WHAT NEEDS TO BE DONE = Retrieve every line of the data holding the word "print".

EXERCISE DATA =
----------
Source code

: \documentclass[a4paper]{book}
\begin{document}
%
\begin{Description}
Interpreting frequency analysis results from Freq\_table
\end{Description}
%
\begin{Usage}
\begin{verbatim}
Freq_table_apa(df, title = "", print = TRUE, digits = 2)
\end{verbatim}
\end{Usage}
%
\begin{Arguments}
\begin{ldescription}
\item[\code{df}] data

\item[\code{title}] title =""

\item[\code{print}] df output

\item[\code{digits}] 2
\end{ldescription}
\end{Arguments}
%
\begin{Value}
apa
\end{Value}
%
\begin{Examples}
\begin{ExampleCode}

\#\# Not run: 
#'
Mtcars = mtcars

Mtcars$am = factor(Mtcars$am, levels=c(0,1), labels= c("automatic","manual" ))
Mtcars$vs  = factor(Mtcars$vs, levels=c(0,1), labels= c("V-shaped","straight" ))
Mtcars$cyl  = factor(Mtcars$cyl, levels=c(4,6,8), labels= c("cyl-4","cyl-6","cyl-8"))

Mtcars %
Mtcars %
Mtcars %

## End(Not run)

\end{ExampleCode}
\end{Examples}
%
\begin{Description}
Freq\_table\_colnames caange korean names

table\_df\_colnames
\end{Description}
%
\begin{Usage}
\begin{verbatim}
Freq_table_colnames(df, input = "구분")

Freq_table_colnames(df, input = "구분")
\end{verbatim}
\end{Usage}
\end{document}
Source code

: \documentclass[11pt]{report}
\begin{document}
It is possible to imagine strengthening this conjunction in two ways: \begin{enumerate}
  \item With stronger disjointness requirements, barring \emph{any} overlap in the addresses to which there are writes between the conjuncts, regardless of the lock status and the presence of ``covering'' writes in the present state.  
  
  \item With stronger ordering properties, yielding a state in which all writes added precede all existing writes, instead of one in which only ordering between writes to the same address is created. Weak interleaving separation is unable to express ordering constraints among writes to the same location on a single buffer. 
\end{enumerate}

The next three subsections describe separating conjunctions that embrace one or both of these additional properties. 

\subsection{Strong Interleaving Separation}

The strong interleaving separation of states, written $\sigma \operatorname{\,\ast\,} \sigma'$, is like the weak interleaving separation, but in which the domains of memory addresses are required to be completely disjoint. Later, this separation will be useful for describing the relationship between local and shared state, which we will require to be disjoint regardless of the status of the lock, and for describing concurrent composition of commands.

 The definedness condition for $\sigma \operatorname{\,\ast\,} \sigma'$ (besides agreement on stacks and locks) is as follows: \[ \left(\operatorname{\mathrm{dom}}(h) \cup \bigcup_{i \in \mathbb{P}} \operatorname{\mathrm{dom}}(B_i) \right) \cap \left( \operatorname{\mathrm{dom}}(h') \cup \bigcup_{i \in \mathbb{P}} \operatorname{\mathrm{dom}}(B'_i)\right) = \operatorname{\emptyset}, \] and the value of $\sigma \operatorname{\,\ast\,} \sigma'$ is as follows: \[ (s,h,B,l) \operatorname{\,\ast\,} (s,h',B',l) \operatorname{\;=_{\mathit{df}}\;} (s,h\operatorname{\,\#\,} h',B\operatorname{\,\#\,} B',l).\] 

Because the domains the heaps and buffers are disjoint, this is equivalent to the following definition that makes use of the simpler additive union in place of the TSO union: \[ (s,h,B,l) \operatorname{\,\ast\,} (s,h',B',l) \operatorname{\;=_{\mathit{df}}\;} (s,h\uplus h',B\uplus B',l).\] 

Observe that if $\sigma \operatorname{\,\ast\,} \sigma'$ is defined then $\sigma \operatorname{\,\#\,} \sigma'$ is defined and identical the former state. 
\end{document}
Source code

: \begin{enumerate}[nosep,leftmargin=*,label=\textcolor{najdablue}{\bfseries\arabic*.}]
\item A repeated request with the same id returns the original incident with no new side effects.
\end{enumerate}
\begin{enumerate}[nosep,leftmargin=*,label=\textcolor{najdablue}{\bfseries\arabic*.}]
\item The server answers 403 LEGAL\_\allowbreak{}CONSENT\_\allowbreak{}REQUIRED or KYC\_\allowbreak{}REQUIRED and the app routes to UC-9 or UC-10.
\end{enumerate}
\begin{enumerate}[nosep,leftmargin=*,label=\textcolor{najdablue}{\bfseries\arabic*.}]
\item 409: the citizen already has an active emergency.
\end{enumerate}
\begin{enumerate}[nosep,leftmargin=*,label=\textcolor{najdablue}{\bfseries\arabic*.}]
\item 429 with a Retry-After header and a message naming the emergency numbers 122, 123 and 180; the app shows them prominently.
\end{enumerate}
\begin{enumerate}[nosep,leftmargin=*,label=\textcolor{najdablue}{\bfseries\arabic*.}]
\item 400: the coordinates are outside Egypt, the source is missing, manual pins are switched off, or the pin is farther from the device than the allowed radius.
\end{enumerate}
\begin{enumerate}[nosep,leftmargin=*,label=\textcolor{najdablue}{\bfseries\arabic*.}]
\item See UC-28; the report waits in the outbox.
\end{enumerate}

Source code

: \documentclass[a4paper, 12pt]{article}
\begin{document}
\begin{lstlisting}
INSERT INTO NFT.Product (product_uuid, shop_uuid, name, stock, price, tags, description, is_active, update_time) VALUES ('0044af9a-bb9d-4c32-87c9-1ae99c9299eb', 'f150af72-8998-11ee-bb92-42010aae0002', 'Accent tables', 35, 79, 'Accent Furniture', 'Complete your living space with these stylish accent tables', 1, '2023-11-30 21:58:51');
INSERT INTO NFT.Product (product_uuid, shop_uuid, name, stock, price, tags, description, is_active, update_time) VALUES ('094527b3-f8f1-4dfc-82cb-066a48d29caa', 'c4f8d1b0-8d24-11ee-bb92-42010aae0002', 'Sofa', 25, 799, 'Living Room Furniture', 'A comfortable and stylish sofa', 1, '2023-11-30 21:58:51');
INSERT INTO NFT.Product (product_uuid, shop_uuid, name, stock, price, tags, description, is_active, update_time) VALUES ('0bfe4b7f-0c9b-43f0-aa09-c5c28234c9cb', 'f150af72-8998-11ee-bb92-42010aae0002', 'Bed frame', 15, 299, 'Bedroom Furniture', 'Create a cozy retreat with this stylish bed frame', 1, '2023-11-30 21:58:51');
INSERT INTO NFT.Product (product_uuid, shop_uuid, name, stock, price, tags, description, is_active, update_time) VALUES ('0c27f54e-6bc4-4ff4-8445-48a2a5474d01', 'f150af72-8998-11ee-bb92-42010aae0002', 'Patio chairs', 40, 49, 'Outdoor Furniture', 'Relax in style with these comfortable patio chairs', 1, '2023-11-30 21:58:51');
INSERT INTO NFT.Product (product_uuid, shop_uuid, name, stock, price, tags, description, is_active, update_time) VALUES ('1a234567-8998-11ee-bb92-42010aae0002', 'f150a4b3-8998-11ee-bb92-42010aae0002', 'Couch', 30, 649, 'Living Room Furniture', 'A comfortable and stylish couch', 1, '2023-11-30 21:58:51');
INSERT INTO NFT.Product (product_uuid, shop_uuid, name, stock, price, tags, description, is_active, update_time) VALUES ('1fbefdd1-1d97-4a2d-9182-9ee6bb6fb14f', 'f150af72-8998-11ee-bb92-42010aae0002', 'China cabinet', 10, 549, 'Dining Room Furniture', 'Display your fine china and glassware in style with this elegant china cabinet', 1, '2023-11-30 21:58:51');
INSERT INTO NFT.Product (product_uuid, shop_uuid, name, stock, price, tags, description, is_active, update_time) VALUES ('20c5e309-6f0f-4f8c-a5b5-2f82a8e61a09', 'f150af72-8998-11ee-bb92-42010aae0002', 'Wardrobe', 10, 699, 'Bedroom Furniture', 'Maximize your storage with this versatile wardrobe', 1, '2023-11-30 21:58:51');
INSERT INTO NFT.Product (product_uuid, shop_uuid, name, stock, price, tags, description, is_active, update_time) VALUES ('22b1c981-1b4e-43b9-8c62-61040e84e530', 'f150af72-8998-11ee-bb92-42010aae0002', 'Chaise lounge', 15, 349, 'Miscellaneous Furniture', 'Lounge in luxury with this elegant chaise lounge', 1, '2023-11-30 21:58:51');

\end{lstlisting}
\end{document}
----------
ANSWER AREA =
Freq_table_apa(df, title = "", print = TRUE, digits = 2)
\item[\code{print}] df output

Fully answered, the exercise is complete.